### [Work instruction]
Nothing should differ between your answer and the records below.

### [Supplied data]
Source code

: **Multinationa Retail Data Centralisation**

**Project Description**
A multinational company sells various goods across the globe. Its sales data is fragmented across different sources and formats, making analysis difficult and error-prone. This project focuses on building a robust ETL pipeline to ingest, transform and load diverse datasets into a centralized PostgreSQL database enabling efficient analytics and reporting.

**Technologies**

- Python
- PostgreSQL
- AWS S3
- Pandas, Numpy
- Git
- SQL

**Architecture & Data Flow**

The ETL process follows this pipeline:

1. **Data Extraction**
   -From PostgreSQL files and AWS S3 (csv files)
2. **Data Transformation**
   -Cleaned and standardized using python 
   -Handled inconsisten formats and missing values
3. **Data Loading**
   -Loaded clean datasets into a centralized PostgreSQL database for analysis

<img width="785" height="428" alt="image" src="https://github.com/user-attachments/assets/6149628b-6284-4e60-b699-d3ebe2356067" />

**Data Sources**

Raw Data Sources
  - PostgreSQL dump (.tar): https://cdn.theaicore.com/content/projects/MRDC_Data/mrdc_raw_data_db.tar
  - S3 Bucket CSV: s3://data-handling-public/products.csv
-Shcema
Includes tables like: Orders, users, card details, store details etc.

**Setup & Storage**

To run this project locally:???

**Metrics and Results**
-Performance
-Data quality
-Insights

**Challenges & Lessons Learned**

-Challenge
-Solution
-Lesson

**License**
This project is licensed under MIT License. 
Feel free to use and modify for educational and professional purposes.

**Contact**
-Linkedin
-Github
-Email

### [Answer to the problem]
Source code

: **Multinationa Retail Data Centralisation**

**Project Description**
A multinational company sells various goods across the globe. Its sales data is fragmented across different sources and formats, making analysis difficult and error-prone. This project focuses on building a robust ETL pipeline to ingest, transform and load diverse datasets into a centralized PostgreSQL database enabling efficient analytics and reporting.

**Technologies**

- Python
- PostgreSQL
- AWS S3
- Pandas, Numpy
- Git
- SQL

**Architecture & Data Flow**

The ETL process follows this pipeline:

1. **Data Extraction**
   -From PostgreSQL files and AWS S3 (csv files)
2. **Data Transformation**
   -Cleaned and standardized using python 
   -Handled inconsisten formats and missing values
3. **Data Loading**
   -Loaded clean datasets into a centralized PostgreSQL database for analysis

<img width="785" height="428" alt="image" src="https://github.com/user-attachments/assets/6149628b-6284-4e60-b699-d3ebe2356067" />

**Data Sources**

Raw Data Sources
  - PostgreSQL dump (.tar): https://cdn.theaicore.com/content/projects/MRDC_Data/mrdc_raw_data_db.tar
  - S3 Bucket CSV: s3://data-handling-public/products.csv
-Shcema
Includes tables like: Orders, users, card details, store details etc.

**Setup & Storage**

To run this project locally:???

**Metrics and Results**
-Performance
-Data quality
-Insights

**Challenges & Lessons Learned**

-Challenge
-Solution
-Lesson

**License**
This project is licensed under MIT License. 
Feel free to use and modify for educational and professional purposes.

**Contact**
-Linkedin
-Github
-Email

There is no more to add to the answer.